Samstag, 25. April 2009

Der Tunnel

Die Erinnerung ist ein großer Gleichmacher. Stimmungen, Eindrücke bleiben haften, und Details, die nicht passen, werden passend gemacht. So geht es mir auch mit meinen Erinnerungen an den Deutschunterricht damals im Gymnasium. Die Grundstimmung, die haften geblieben ist, trifft die Sache gewiß gut: eine einzige Betroffenheitssuppe, in der Günther Wallraff und Dorothée Sölle schwimmen, und die wir essen sollten, um zu besseren Menschen zu werden. Literatur, so mußten wir damals vermuten, hatte den Zweck, das Problembewußtsein zu schärfen und das Weltbild der Schüler mit einfachen Wahrheiten einzuzäunen. So konnte zuletzt sogar der "Faust" heruntergebrochen werden auf Gretchens mißlungene Emanzipation. Den "Faust" freilich liest man erst kurz vor dem Abitur, und da wußte ich schon, daß Goethe nichts dafür konnte. Um andere Autoren mache ich noch immer einen großen Bogen. So bisher auch um Dürrenmatt.  Wie allen Autoren, die ich in der Mittelstufe lesen mußte, brachte ich ihm  Mißtrauen entgegen. Zu Unrecht, wie ich gestern erkannte. Ich las noch einmal seine Erzählung "Der Tunnel".  Ein 24-jähriger Student , "fett, damit das Schreckliche hinter den Kulissen, welches er sah (das war seine Fähigkeit, vielleicht seine einzige) nicht allzu nah an ihn herankomme" , steigt in den Zug nach Zürich. Der Zug gerät in einen nicht endenden Tunnel und rast, immer schneller, in einen Abgrund.  Der Lokführer ist, wie der Student feststellen muß, längst abgesprungen, der Führerstand leer.

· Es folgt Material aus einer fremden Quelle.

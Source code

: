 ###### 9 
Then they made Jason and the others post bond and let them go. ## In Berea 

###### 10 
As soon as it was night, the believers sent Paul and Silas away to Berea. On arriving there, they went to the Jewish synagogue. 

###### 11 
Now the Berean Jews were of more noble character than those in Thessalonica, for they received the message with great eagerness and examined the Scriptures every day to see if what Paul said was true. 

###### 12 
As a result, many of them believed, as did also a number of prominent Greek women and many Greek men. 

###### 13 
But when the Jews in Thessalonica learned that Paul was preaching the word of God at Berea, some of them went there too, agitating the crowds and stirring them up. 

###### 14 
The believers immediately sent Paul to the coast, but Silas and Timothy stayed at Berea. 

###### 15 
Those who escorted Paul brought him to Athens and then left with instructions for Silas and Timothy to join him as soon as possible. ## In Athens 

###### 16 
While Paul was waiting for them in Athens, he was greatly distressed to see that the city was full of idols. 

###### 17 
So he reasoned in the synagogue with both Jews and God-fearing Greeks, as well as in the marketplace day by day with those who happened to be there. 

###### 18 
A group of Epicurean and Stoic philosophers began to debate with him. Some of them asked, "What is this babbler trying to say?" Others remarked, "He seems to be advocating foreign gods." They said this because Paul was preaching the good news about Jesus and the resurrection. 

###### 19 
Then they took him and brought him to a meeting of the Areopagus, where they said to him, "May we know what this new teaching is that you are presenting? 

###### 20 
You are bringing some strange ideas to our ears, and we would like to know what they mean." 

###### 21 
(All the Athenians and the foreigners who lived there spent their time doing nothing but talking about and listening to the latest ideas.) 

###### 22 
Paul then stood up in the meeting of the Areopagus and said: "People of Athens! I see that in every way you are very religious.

Die Vielzahl der Deutungen, die diese kurze Erzählung hervorgerufen hat, zeigt, daß sie sich nicht auf einen Begriff bringen läßt, sich nicht von einem Begriff  unterwerfen läßt. In den Alltag bricht ein unverständliches Geschehen ein, das Schreckliche, vor dem man sich nicht abschirmen kann; das Unerklärliche, vor dem man sich vergeblich mit Erklärungen zu schützen versucht: "Wir bewegen uns auf Schienen, der Tunnel muß also irgendwohin führen. Nichts beweist, daß am Tunnel etwas nicht in Ordnung ist, außer natürlich, daß er nicht aufhört."

Und so verweist diese kurze Erzählung zugleich auf die Grenzen menschlicher Erkenntnis wie auch auf die Freiheit der Literatur, Dinge zu sagen, die sich nicht ohne weiteres in einfache Welterklärungsmuster oder gar Handlungsanweisungen übersetzen lassen.